*Problem statement:* Each entry needs to be reproduced exactly, with none left out.

Plain-text document sources:
--------------------------------
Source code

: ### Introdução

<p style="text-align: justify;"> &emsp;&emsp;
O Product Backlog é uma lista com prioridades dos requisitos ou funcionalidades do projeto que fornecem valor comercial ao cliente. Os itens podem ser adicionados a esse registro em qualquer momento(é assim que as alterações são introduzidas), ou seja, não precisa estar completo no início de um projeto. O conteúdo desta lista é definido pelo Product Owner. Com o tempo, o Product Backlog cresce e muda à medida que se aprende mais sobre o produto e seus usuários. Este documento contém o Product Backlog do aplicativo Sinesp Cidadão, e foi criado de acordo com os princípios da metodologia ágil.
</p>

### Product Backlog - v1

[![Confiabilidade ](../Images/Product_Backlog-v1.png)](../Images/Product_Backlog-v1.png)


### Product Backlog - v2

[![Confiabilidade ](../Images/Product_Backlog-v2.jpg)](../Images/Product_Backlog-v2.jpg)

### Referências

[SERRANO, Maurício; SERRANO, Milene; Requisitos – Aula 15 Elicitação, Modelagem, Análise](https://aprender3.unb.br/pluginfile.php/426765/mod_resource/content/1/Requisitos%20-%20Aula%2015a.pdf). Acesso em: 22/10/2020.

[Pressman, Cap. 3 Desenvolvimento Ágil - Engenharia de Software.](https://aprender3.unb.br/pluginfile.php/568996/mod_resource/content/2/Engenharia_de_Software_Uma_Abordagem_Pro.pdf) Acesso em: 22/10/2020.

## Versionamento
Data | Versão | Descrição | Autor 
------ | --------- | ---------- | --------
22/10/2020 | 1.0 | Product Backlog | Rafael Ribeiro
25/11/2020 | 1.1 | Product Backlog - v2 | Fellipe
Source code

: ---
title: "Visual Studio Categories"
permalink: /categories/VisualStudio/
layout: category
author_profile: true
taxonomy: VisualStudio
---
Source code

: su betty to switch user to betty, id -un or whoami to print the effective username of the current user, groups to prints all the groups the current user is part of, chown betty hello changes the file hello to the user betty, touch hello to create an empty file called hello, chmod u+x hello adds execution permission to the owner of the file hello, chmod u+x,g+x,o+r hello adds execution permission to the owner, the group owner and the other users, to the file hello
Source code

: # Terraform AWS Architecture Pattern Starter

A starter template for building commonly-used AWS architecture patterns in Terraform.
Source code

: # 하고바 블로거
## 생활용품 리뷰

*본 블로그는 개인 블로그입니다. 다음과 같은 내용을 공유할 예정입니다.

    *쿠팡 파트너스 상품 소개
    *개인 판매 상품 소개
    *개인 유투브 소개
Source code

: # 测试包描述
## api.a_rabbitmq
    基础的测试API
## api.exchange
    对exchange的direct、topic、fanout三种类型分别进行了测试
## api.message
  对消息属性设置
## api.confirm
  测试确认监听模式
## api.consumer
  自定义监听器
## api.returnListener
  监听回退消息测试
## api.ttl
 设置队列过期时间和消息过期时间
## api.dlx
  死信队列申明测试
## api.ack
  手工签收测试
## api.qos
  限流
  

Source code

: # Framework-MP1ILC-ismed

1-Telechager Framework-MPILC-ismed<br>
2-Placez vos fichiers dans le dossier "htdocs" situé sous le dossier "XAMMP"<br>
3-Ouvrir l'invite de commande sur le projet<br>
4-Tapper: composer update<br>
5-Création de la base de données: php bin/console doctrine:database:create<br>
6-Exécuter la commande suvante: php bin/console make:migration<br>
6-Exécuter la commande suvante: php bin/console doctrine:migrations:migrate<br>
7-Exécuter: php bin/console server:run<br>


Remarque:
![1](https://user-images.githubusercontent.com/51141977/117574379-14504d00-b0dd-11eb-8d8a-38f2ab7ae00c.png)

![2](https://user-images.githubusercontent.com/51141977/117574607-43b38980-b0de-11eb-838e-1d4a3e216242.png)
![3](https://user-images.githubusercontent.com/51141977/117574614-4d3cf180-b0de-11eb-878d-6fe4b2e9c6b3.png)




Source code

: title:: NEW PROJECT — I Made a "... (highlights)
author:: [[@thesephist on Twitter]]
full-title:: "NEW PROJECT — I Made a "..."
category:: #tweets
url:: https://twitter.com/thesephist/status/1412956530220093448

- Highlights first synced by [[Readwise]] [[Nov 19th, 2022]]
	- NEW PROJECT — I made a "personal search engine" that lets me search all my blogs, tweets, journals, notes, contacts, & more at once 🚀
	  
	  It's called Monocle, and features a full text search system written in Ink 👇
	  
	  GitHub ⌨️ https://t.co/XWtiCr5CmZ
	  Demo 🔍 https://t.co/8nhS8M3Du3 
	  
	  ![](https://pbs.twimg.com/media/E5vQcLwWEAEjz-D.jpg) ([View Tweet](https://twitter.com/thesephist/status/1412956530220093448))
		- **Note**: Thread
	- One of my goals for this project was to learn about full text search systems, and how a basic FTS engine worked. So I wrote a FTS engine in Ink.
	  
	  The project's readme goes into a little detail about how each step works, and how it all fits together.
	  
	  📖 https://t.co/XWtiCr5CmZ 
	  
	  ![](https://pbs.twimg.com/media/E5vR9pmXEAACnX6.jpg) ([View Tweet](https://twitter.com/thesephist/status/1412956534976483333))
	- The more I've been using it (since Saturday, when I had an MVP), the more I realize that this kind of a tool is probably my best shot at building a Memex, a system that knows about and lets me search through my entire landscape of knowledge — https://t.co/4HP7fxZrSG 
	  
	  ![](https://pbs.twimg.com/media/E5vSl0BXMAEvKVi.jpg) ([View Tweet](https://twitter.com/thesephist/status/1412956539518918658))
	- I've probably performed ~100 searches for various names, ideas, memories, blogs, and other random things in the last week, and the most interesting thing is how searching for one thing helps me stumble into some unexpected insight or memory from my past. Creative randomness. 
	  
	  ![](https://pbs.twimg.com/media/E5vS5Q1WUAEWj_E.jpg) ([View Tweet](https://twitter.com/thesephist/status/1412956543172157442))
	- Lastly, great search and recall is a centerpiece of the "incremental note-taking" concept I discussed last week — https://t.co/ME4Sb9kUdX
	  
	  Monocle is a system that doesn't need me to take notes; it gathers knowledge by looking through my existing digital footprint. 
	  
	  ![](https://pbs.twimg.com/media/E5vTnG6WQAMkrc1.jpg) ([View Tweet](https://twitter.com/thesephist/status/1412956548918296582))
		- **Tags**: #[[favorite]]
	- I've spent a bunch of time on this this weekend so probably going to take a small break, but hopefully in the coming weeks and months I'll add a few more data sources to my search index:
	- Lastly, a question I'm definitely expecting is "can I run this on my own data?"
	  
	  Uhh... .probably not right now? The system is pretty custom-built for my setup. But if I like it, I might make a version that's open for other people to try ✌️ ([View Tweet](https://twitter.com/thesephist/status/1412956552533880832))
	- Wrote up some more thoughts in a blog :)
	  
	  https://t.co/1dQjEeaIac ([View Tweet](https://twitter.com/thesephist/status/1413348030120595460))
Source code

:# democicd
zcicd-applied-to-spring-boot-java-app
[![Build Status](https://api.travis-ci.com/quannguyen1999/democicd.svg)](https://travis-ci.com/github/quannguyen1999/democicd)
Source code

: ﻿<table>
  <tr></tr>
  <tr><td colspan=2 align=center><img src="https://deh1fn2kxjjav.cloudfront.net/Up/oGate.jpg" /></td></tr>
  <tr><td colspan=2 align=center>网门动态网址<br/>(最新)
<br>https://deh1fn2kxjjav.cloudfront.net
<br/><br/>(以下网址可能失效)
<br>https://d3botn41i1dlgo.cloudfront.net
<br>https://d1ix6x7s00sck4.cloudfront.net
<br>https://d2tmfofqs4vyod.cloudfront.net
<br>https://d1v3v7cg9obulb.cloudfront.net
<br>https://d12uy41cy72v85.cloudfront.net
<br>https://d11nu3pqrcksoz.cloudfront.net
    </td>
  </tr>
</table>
--------------------------------
*Result for this exercise:*
Source code

: ### Introdução

<p style="text-align: justify;"> &emsp;&emsp;
O Product Backlog é uma lista com prioridades dos requisitos ou funcionalidades do projeto que fornecem valor comercial ao cliente. Os itens podem ser adicionados a esse registro em qualquer momento(é assim que as alterações são introduzidas), ou seja, não precisa estar completo no início de um projeto. O conteúdo desta lista é definido pelo Product Owner. Com o tempo, o Product Backlog cresce e muda à medida que se aprende mais sobre o produto e seus usuários. Este documento contém o Product Backlog do aplicativo Sinesp Cidadão, e foi criado de acordo com os princípios da metodologia ágil.
</p>

### Product Backlog - v1

[![Confiabilidade ](../Images/Product_Backlog-v1.png)](../Images/Product_Backlog-v1.png)


### Product Backlog - v2

[![Confiabilidade ](../Images/Product_Backlog-v2.jpg)](../Images/Product_Backlog-v2.jpg)

### Referências

[SERRANO, Maurício; SERRANO, Milene; Requisitos – Aula 15 Elicitação, Modelagem, Análise](https://aprender3.unb.br/pluginfile.php/426765/mod_resource/content/1/Requisitos%20-%20Aula%2015a.pdf). Acesso em: 22/10/2020.

[Pressman, Cap. 3 Desenvolvimento Ágil - Engenharia de Software.](https://aprender3.unb.br/pluginfile.php/568996/mod_resource/content/2/Engenharia_de_Software_Uma_Abordagem_Pro.pdf) Acesso em: 22/10/2020.

## Versionamento
Data | Versão | Descrição | Autor 
------ | --------- | ---------- | --------
22/10/2020 | 1.0 | Product Backlog | Rafael Ribeiro
25/11/2020 | 1.1 | Product Backlog - v2 | Fellipe
Source code

: ---
title: "Visual Studio Categories"
permalink: /categories/VisualStudio/
layout: category
author_profile: true
taxonomy: VisualStudio
---
Source code

: su betty to switch user to betty, id -un or whoami to print the effective username of the current user, groups to prints all the groups the current user is part of, chown betty hello changes the file hello to the user betty, touch hello to create an empty file called hello, chmod u+x hello adds execution permission to the owner of the file hello, chmod u+x,g+x,o+r hello adds execution permission to the owner, the group owner and the other users, to the file hello
Source code

: # Terraform AWS Architecture Pattern Starter

A starter template for building commonly-used AWS architecture patterns in Terraform.
Source code

: # 하고바 블로거
## 생활용품 리뷰

*본 블로그는 개인 블로그입니다. 다음과 같은 내용을 공유할 예정입니다.

    *쿠팡 파트너스 상품 소개
    *개인 판매 상품 소개
    *개인 유투브 소개
Source code

: # 测试包描述
## api.a_rabbitmq
    基础的测试API
## api.exchange
    对exchange的direct、topic、fanout三种类型分别进行了测试
## api.message
  对消息属性设置
## api.confirm
  测试确认监听模式
## api.consumer
  自定义监听器
## api.returnListener
  监听回退消息测试
## api.ttl
 设置队列过期时间和消息过期时间
## api.dlx
  死信队列申明测试
## api.ack
  手工签收测试
## api.qos
  限流
  

Source code

: # Framework-MP1ILC-ismed

1-Telechager Framework-MPILC-ismed<br>
2-Placez vos fichiers dans le dossier "htdocs" situé sous le dossier "XAMMP"<br>
3-Ouvrir l'invite de commande sur le projet<br>
4-Tapper: composer update<br>
5-Création de la base de données: php bin/console doctrine:database:create<br>
6-Exécuter la commande suvante: php bin/console make:migration<br>
6-Exécuter la commande suvante: php bin/console doctrine:migrations:migrate<br>
7-Exécuter: php bin/console server:run<br>


Remarque:
![1](https://user-images.githubusercontent.com/51141977/117574379-14504d00-b0dd-11eb-8d8a-38f2ab7ae00c.png)

![2](https://user-images.githubusercontent.com/51141977/117574607-43b38980-b0de-11eb-838e-1d4a3e216242.png)
![3](https://user-images.githubusercontent.com/51141977/117574614-4d3cf180-b0de-11eb-878d-6fe4b2e9c6b3.png)




Source code

: title:: NEW PROJECT — I Made a "... (highlights)
author:: [[@thesephist on Twitter]]
full-title:: "NEW PROJECT — I Made a "..."
category:: #tweets
url:: https://twitter.com/thesephist/status/1412956530220093448

- Highlights first synced by [[Readwise]] [[Nov 19th, 2022]]
	- NEW PROJECT — I made a "personal search engine" that lets me search all my blogs, tweets, journals, notes, contacts, & more at once 🚀
	  
	  It's called Monocle, and features a full text search system written in Ink 👇
	  
	  GitHub ⌨️ https://t.co/XWtiCr5CmZ
	  Demo 🔍 https://t.co/8nhS8M3Du3 
	  
	  ![](https://pbs.twimg.com/media/E5vQcLwWEAEjz-D.jpg) ([View Tweet](https://twitter.com/thesephist/status/1412956530220093448))
		- **Note**: Thread
	- One of my goals for this project was to learn about full text search systems, and how a basic FTS engine worked. So I wrote a FTS engine in Ink.
	  
	  The project's readme goes into a little detail about how each step works, and how it all fits together.
	  
	  📖 https://t.co/XWtiCr5CmZ 
	  
	  ![](https://pbs.twimg.com/media/E5vR9pmXEAACnX6.jpg) ([View Tweet](https://twitter.com/thesephist/status/1412956534976483333))
	- The more I've been using it (since Saturday, when I had an MVP), the more I realize that this kind of a tool is probably my best shot at building a Memex, a system that knows about and lets me search through my entire landscape of knowledge — https://t.co/4HP7fxZrSG 
	  
	  ![](https://pbs.twimg.com/media/E5vSl0BXMAEvKVi.jpg) ([View Tweet](https://twitter.com/thesephist/status/1412956539518918658))
	- I've probably performed ~100 searches for various names, ideas, memories, blogs, and other random things in the last week, and the most interesting thing is how searching for one thing helps me stumble into some unexpected insight or memory from my past. Creative randomness. 
	  
	  ![](https://pbs.twimg.com/media/E5vS5Q1WUAEWj_E.jpg) ([View Tweet](https://twitter.com/thesephist/status/1412956543172157442))
	- Lastly, great search and recall is a centerpiece of the "incremental note-taking" concept I discussed last week — https://t.co/ME4Sb9kUdX
	  
	  Monocle is a system that doesn't need me to take notes; it gathers knowledge by looking through my existing digital footprint. 
	  
	  ![](https://pbs.twimg.com/media/E5vTnG6WQAMkrc1.jpg) ([View Tweet](https://twitter.com/thesephist/status/1412956548918296582))
		- **Tags**: #[[favorite]]
	- I've spent a bunch of time on this this weekend so probably going to take a small break, but hopefully in the coming weeks and months I'll add a few more data sources to my search index:
	- Lastly, a question I'm definitely expecting is "can I run this on my own data?"
	  
	  Uhh... .probably not right now? The system is pretty custom-built for my setup. But if I like it, I might make a version that's open for other people to try ✌️ ([View Tweet](https://twitter.com/thesephist/status/1412956552533880832))
	- Wrote up some more thoughts in a blog :)
	  
	  https://t.co/1dQjEeaIac ([View Tweet](https://twitter.com/thesephist/status/1413348030120595460))
Source code

:# democicd
zcicd-applied-to-spring-boot-java-app
[![Build Status](https://api.travis-ci.com/quannguyen1999/democicd.svg)](https://travis-ci.com/github/quannguyen1999/democicd)
Source code

: ﻿<table>
  <tr></tr>
  <tr><td colspan=2 align=center><img src="https://deh1fn2kxjjav.cloudfront.net/Up/oGate.jpg" /></td></tr>
  <tr><td colspan=2 align=center>网门动态网址<br/>(最新)
<br>https://deh1fn2kxjjav.cloudfront.net
<br/><br/>(以下网址可能失效)
<br>https://d3botn41i1dlgo.cloudfront.net
<br>https://d1ix6x7s00sck4.cloudfront.net
<br>https://d2tmfofqs4vyod.cloudfront.net
<br>https://d1v3v7cg9obulb.cloudfront.net
<br>https://d12uy41cy72v85.cloudfront.net
<br>https://d11nu3pqrcksoz.cloudfront.net
    </td>
  </tr>
</table>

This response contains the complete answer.